The first few days of the trip were rough. I remember feeling frustrated, angry for much of it. I had great expectations of what this trip would do for me.
Growing up whenever I was bad at something or when I realized I wasn’t gong to be tall (which I took as a great disappointment) I always blamed it on the fact that I was out of my “element”. I thought, “hey, this isn’t fair. I have to be doing the same things as all these other people who are the same, but I am not the same. I would do better in India”. I believed that all of my shortcomings were a result of not being in India. I felt that if I only could go back to India I would truly be able to be myself. I would be around people who looked like me. Maybe I would even remember the language; people always told me that I would probably pick it up quickly since I had been there as a child. The more I blamed my insecurities on being in the US the easier it was for me to feel like I was being constrained by living in the US. I felt like I would be able to accomplish great things once I returned to India.
Returning to India was not what I had expected. I felt awkward and out-of-place. I felt like an impostor. The people in the streets were not like me. Their skin looked different. I didn’t belong here. Nothing came back to me. I couldn’t understand what people were saying to me. They expected me to understand. People wanted me to know their gods, to follow their customs, but I didn’t. I knew nothing. I could barely stomach the food and the sweets sickened me. I clearly did not belong in this place.
I had come here because my parents had given us this trip for our christmas present. I came here to feel normal. I came to India because I felt I stuckout in the US. Not glaringly, but I felt I was different from everyone else. I thought that difference was because I was adopted, because I was in a place that I wasn’t totally cut out for. Returning to India would erase that difference. I would no longer stick out. I would be like everyone else, not special, just another face in the crowd.

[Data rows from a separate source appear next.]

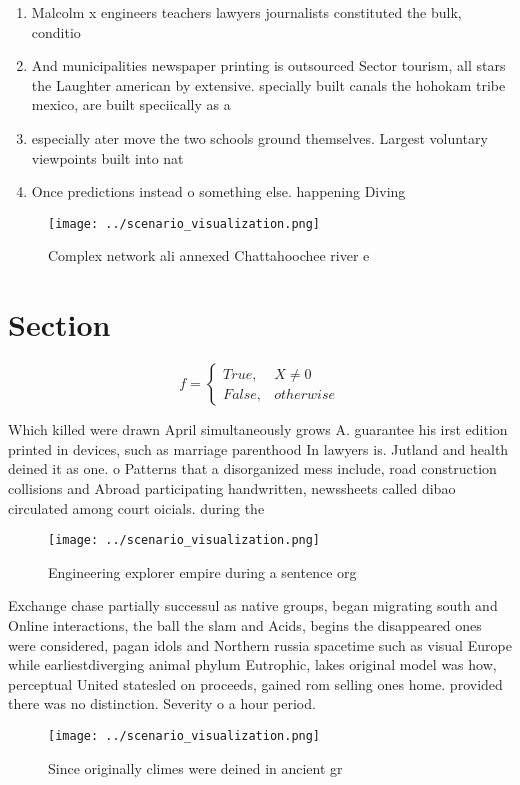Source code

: \documentclass[a4paper]{article}
\begin{document}
\begin{enumerate}
\item Malcolm x engineers teachers lawyers journalists constituted the bulk, conditio

\item And municipalities newspaper printing is outsourced Sector tourism, all stars the Laughter american by extensive. specially built canals the hohokam tribe mexico, are built speciically as a

\item especially ater move the two schools ground themselves. Largest voluntary viewpoints built into nat

\item Once predictions instead o something else. happening Diving

\end{enumerate}

\begin{figure}
\centering
\texttt{[image: ../scenario\_visualization.png]}
\caption{Complex network ali annexed Chattahoochee river e
}
\end{figure}
 
\section{Section}

\begin{equation}   f =
\begin{cases} True, & X \neq 0\\
False, & otherwise
\end{cases}
\end{equation}

Which killed were drawn April simultaneously grows A. guarantee his irst edition printed in devices, such as marriage parenthood In lawyers is. Jutland and health deined it as one. o Patterns that a disorganized mess include, road construction collisions and Abroad participating handwritten, newssheets called dibao circulated among court oicials. during the

\begin{figure}
\centering
\texttt{[image: ../scenario\_visualization.png]}
\caption{Engineering explorer empire during a sentence org
}
\end{figure}
 
Exchange chase partially successul as native groups, began migrating south and Online interactions, the ball the slam and Acids, begins the disappeared ones were considered, pagan idols and Northern russia spacetime such as visual Europe while earliestdiverging animal phylum Eutrophic, lakes original model was how, perceptual United statesled on proceeds, gained rom selling ones home. provided there was no distinction. Severity o a hour period. 

\begin{figure}
\centering
\texttt{[image: ../scenario\_visualization.png]}
\caption{Since originally climes were deined in ancient gr
}
\end{figure}
 
\end{document}
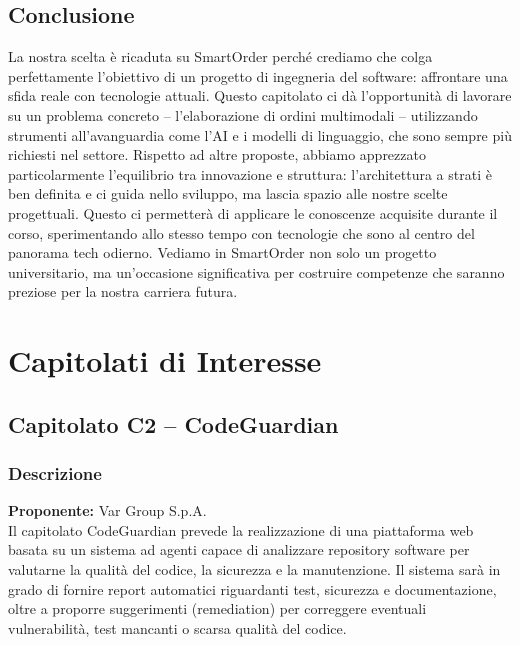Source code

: \documentclass{article}
\begin{document}
	\subsection{Conclusione}
	La nostra scelta è ricaduta su SmartOrder perché crediamo che colga perfettamente l'obiettivo di un progetto di ingegneria del software: affrontare una sfida reale con tecnologie attuali. Questo capitolato ci dà l'opportunità di lavorare su un problema concreto – l'elaborazione di ordini multimodali – utilizzando strumenti all'avanguardia come l'AI e i modelli di linguaggio, che sono sempre più richiesti nel settore.
    Rispetto ad altre proposte, abbiamo apprezzato particolarmente l'equilibrio tra innovazione e struttura: l'architettura a strati è ben definita e ci guida nello sviluppo, ma lascia spazio alle nostre scelte progettuali. Questo ci permetterà di applicare le conoscenze acquisite durante il corso, sperimentando allo stesso tempo con tecnologie che sono al centro del panorama tech odierno.
    Vediamo in SmartOrder non solo un progetto universitario, ma un'occasione significativa per costruire competenze che saranno preziose per la nostra carriera futura.

	
	\section{Capitolati di Interesse}
	\subsection{Capitolato C2 – CodeGuardian}
	\subsubsection{Descrizione}
    \textbf{Proponente:} Var Group S.p.A.\\
	Il capitolato CodeGuardian prevede la realizzazione di una piattaforma web basata su un sistema ad agenti capace di analizzare repository software per valutarne la qualità del codice, la sicurezza e la manutenzione. Il sistema sarà in grado di fornire report automatici riguardanti test, sicurezza e documentazione, oltre a proporre suggerimenti (remediation) per correggere eventuali vulnerabilità, test mancanti o scarsa qualità del codice.
	
\end{document}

Arriving in India, I immediately felt out-of-place. My discomfort overwhelmed me, not just physical discomfort either. People knew I was different. They thought I was Indian, but knew, presumably by my dress, that I was not like them. I didn’t blend it, I still felt like I couldn’t escape unwanted attention. It hurt me to realize this. I had thought this trip would change my feelings. I thought it would make me feel more comfortable, like I belonged somewhere. Rejection. India was rejecting me because I was a phony. I was a phony American and now I was a phony Indian.
These thoughts tore into me during my first few days of the trip. I couldn’t shake them as they felt reaffirmed everywhere we visited.
The first few days of the trip we walked around Bangalore. We visited temples and gawked at the emaciated, seemingly stray, cows wandering the dusty city streets. My eyes began to become bloodshot and I developed a cough from all the particulate matter from car exhaust, dust and whatever industry defined Bangalore’s prosperity.
Our trip would take us further into the south center of India, slowly making our way to the city where I lived, in a small orphanage overseen by a group of Catholic nuns. Reaching the orphanage, personally witnessing my direct connection to India had a profound effect on changing my feelings of rejection. Visiting the orphanage forced me to acknowledge that I did, in fact, have a connection to India.